As the case against FTX founder Sam Bankman-Fried continues, new developments have emerged. According to recent court documents, FTX chief Sam Bankman-Fried and the company’s co-founder borrowed hundreds of millions of dollars from his sister company Alameda Research in order to buy shares of a popular trading app, Robinhood Markets (HOOD).
According to the affidavit filed in Caribbean court before the arrest earlier this month, SBF said he and co-founder Gary Wang borrowed a total of $546 million from Alameda. Later, they used that money to capitalize Emergent Fidelity Technologies Ltd. This is a shell company that bought a 7.6 percent stake in Robinhood in May 2022.
This affidavit opens new doors in the race to claim Robinhood’s 56 million shares. In addition to Sam Bankman-Fried, crypto-currency lender BlockFi and FTX Group are also trying to claim the shares, which could likely be worth $440 million today.
After the FTX episode, crypto lender BlockFi faced significant liquidity issues and had to file for bankruptcy. In addition, the crypto-currency lender also filed a lawsuit against Sam Bankman-Fried for his claim to Robinhood shares.
New judge takes on SBF fraud case
Citing a court document, Reuters reports that the criminal case against FTX CEO Sam Bankman-Fried has been assigned to U.S. Judge Lewis Kaplan. Judge Kaplan was also in charge of overseeing the high-profile defamation lawsuits against former U.S. President Donald Trump.

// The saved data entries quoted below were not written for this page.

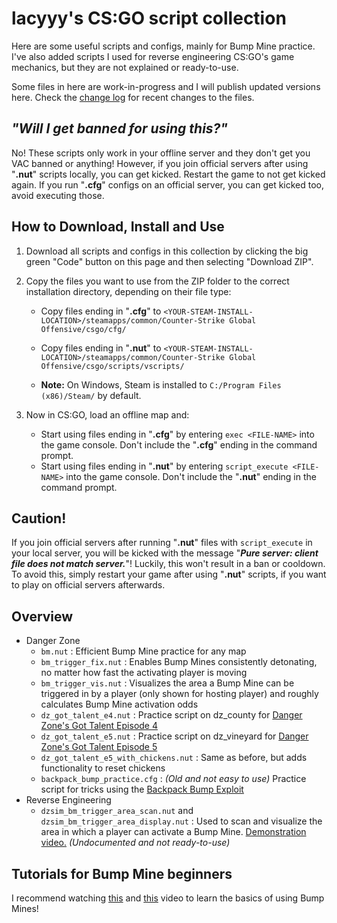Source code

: # lacyyy's CS:GO script collection

Here are some useful scripts and configs, mainly for Bump Mine practice. I've also added scripts I used for reverse engineering CS:GO's game mechanics, but they are not explained or ready-to-use.

Some files in here are work-in-progress and I will publish updated versions here. Check the [change log](https://github.com/lacyyy/csgo-scripts-and-configs/commits/main) for recent changes to the files.

## ***"Will I get banned for using this?"***
No! These scripts only work in your offline server and they don't get you VAC banned or anything! However, if you join official servers after using "**.nut**" scripts locally, you can get kicked. Restart the game to not get kicked again.
If you run "**.cfg**" configs on an official server, you can get kicked too, avoid executing those.

## How to Download, Install and Use
1. Download all scripts and configs in this collection by clicking the big green "Code" button on this page and then selecting "Download ZIP".
2. Copy the files you want to use from the ZIP folder to the correct installation directory, depending on their file type:
   - Copy files ending in "**.cfg**" to `<YOUR-STEAM-INSTALL-LOCATION>/steamapps/common/Counter-Strike Global Offensive/csgo/cfg/`
   - Copy files ending in "**.nut**" to `<YOUR-STEAM-INSTALL-LOCATION>/steamapps/common/Counter-Strike Global Offensive/csgo/scripts/vscripts/`

   - **Note:** On Windows, Steam is installed to `C:/Program Files (x86)/Steam/` by default.
    
3. Now in CS:GO, load an offline map and:
   - Start using files ending in "**.cfg**" by entering `exec <FILE-NAME>` into the game console. Don't include the "**.cfg**" ending in the command prompt.
   - Start using files ending in "**.nut**" by entering `script_execute <FILE-NAME>` into the game console. Don't include the "**.nut**" ending in the command prompt.

## Caution!
If you join official servers after running "**.nut**" files with `script_execute` in your local server, you will be kicked with the message "***Pure server: client file does not match server.***"! Luckily, this won't result in a ban or cooldown. To avoid this, simply restart your game after using "**.nut**" scripts, if you want to play on official servers afterwards.

## Overview
- Danger Zone
  - `bm.nut` : Efficient Bump Mine practice for any map
  - `bm_trigger_fix.nut` : Enables Bump Mines consistently detonating, no matter how fast the activating player is moving
  - `bm_trigger_vis.nut` : Visualizes the area a Bump Mine can be triggered in by a player (only shown for hosting player) and roughly calculates Bump Mine activation odds
  - `dz_got_talent_e4.nut` : Practice script on dz_county for [Danger Zone's Got Talent Episode 4](https://youtu.be/wBbIr-EE1Gw)
  - `dz_got_talent_e5.nut` : Practice script on dz_vineyard for [Danger Zone's Got Talent Episode 5](https://youtube.com/playlist?list=PLyCGb0pwEr_SHF2ef6XJBpvQUfpY_oaXe)
  - `dz_got_talent_e5_with_chickens.nut` : Same as before, but adds functionality to reset chickens
  - `backpack_bump_practice.cfg` : *(Old and not easy to use)* Practice script for tricks using the [Backpack Bump Exploit](https://youtu.be/8Lc2LpoFi-8)
- Reverse Engineering
  - `dzsim_bm_trigger_area_scan.nut` and `dzsim_bm_trigger_area_display.nut` : Used to scan and visualize the area in which a player can activate a Bump Mine. [Demonstration video.](https://youtu.be/EF9KEgi35aE) *(Undocumented and not ready-to-use)*


## Tutorials for Bump Mine beginners
I recommend watching [this](https://youtu.be/IPWxlnEsLkQ) and [this](https://youtu.be/YblZkx7mXFM) video to learn the basics of using Bump Mines!
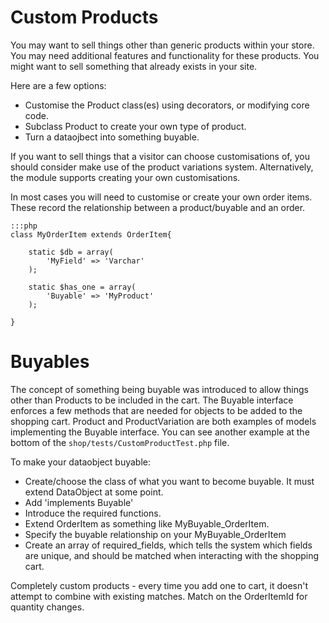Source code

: # Custom Products

You may want to sell things other than generic products within your store. You may need additional features and functionality for these products. You might want to sell something that already exists in your site.

Here are a few options:

 * Customise the Product class(es) using decorators, or modifying core code.
 * Subclass Product to create your own type of product.
 * Turn a dataojbect into something buyable.
 
If you want to sell things that a visitor can choose customisations of, you should consider make use of the product variations system. Alternatively, the module supports creating your own customisations.

In most cases you will need to customise or create your own order items. These record the relationship between a product/buyable and an order.

	:::php
	class MyOrderItem extends OrderItem{
	
		static $db = array(
			'MyField' => 'Varchar'
		);
		
		static $has_one = array(
			'Buyable' => 'MyProduct'
		);
	
	}

	
# Buyables

The concept of something being buyable was introduced to allow things other than Products to be included in the cart. The Buyable interface enforces a few methods that are needed for objects to be added to the shopping cart. Product and ProductVariation are both examples of models implementing the Buyable interface. You can see another example at the bottom of the `shop/tests/CustomProductTest.php` file.

To make your dataobject buyable:

 * Create/choose the class of what you want to become buyable. It must extend DataObject at some point.
 * Add 'implements Buyable'
 * Introduce the required functions.
 * Extend OrderItem as something like MyBuyable_OrderItem.
 * Specify the buyable relationship on your MyBuyable_OrderItem
 * Create an array of required_fields, which tells the system which fields are unique, and should be
 matched when interacting with the shopping cart.

Completely custom products - every time you add one to cart, it doesn't attempt to combine with existing matches.
Match on the OrderItemId for quantity changes.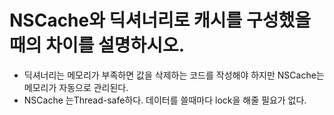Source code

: # NSCache와 딕셔너리로 캐시를 구성했을때의 차이를 설명하시오.

- 딕셔너리는 메모리가 부족하면 값을 삭제하는 코드를 작성해야 하지만 NSCache는 메모리가 자동으로 관리된다.
- NSCache 는Thread-safe하다. 데이터를 쓸때마다 lock을 해줄 필요가 없다.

The decision comes as former judge appointee Ronnie Abrams was forced to withdraw from the FTX case, as her husband is a partner at the law firm Davis Polk & Wardwell, which had advised FTX in 2021. In a filing last Friday, Ronnie Abrams said:
“My husband had no involvement in any of these representations. Nevertheless, to avoid any possible conflict, or the appearance of a conflict, the Court hereby recuses itself from this action.”

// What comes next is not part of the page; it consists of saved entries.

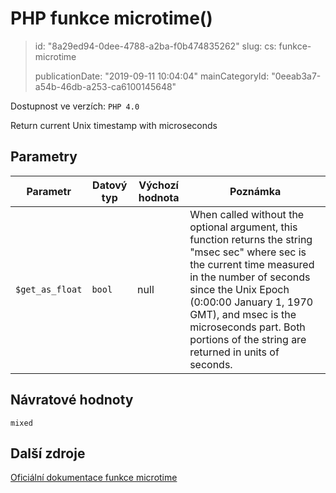 PHP funkce microtime()
======================

> id: "8a29ed94-0dee-4788-a2ba-f0b474835262"
> slug:
> 	cs: funkce-microtime
>
> publicationDate: "2019-09-11 10:04:04"
> mainCategoryId: "0eeab3a7-a54b-46db-a253-ca6100145648"

Dostupnost ve verzích: `PHP 4.0`

Return current Unix timestamp with microseconds


Parametry
--------------

| Parametr | Datový typ | Výchozí hodnota | Poznámka |
|-----|-----|-----|-----|
| `$get_as_float` | `bool` | null | When called without the optional argument, this function returns the string "msec sec" where sec is the current time measured in the number of seconds since the Unix Epoch (0:00:00 January 1, 1970 GMT), and msec is the microseconds part. Both portions of the string are returned in units of seconds. |


Návratové hodnoty
----------------

`mixed`



Další zdroje
------------

[Oficiální dokumentace funkce microtime](https://www.php.net/manual/en/function.microtime.php)
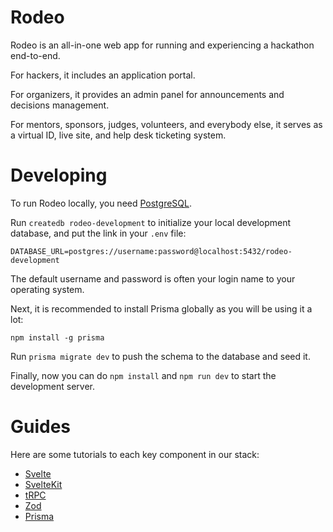 # Rodeo

Rodeo is an all-in-one web app for running and experiencing a hackathon end-to-end.

For hackers, it includes an application portal.

For organizers, it provides an admin panel for announcements and decisions management.

For mentors, sponsors, judges, volunteers, and everybody else, it serves as a virtual ID, live site, and help desk ticketing system.

# Developing

To run Rodeo locally, you need [PostgreSQL](https://www.postgresql.org/).

Run `createdb rodeo-development` to initialize your local development database, and put the link in your `.env` file:

`DATABASE_URL=postgres://username:password@localhost:5432/rodeo-development`

The default username and password is often your login name to your operating system.

Next, it is recommended to install Prisma globally as you will be using it a lot:

`npm install -g prisma`

Run `prisma migrate dev` to push the schema to the database and seed it.

Finally, now you can do `npm install` and `npm run dev` to start the development server.

# Guides

Here are some tutorials to each key component in our stack:

- [Svelte](https://svelte.dev/)
- [SvelteKit](https://kit.svelte.dev/)
- [tRPC](https://trpc.io/)
- [Zod](https://zod.dev/)
- [Prisma](https://www.prisma.io/)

U.S. DoJ launches investigation into FTX hacking
The U.S. Department of Justice is now investigating the $400 million hack that occurred just hours after the company filed for Chapter 11 bankruptcy last month. Bloomberg was the first to report the news, citing an unidentified source.
The collapse of crypto-currency exchange FTX was one of the biggest mishaps in crypto history. U.S. authorities have accused it of committing or conspiring to commit fraud, money laundering and conspiring to defraud U.S. investors.